The world’s leading publication for data science, AI, and ML professionals.

Feedback Transformers from Facebook AI

Addressing Some limitations of Transformers with Feedback Memory

Photo by Paul Cuoco on Unsplash
Photo by Paul Cuoco on Unsplash

In the era of natural language processing, the enhancements in Transformer architecture has been the heart of the revolution with breakthroughs occurring at an unprecedented pace. This article demonstrates the notion of feedback transformers, which overcomes the drawbacks of traditional transformer architecture as well as recurrent Neural Networks, enabling shallower models with faster decoding speed, less memory as well as computations needed and above all, can make use of all the computed information from all previous layers unlike the decoding only transformers which sacrifices much information in order to train in parallel.

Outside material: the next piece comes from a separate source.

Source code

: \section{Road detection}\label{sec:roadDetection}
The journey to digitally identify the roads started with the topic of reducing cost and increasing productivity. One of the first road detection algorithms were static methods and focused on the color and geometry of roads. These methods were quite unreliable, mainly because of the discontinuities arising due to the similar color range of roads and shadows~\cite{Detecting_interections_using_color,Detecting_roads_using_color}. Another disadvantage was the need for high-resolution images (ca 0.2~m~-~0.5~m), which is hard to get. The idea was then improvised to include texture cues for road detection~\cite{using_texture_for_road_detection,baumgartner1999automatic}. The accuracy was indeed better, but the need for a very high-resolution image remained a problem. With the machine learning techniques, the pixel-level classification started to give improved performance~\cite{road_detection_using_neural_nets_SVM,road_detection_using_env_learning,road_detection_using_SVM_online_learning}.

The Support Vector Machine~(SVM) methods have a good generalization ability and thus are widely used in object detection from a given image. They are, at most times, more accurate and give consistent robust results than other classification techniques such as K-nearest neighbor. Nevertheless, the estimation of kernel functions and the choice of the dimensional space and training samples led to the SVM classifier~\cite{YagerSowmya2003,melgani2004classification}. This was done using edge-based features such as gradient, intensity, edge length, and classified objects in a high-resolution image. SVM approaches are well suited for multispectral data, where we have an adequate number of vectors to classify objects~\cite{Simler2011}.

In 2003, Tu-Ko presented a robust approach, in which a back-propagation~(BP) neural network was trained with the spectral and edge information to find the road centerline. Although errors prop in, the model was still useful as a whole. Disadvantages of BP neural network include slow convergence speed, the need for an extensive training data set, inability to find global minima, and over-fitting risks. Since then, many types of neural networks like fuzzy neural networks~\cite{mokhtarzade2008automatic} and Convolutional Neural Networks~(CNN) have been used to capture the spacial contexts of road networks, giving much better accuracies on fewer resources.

Let’s Revise the Transformer Architecture before getting into the weeds of feedback memory!

Transformer architecture in natural language processing aims at solving sequence-to-sequence tasks while handling long-range dependencies with ease. This model completely relies on self-attention to compute representations of its input and output without using sequence-aligned RNNs or convolution.

Let’s have a glimpse of the architecture hereby, to delve deeper its recommended to visit the paper Attention Is All You Need!

Figure-1: Transformer Architecture Comprehensive View
Figure-1: Transformer Architecture Comprehensive View

Limitations of RNNs and Transformer Architecture

In case of RNN and Transformer architecture, not all the information computed is used although technically, one could make use of it but the sacrifice is made in order to train in parallel. However, the novel feedback Transformer architecture uncovers information from all previous representations to all future representations using shallow models with comparably stronger performance.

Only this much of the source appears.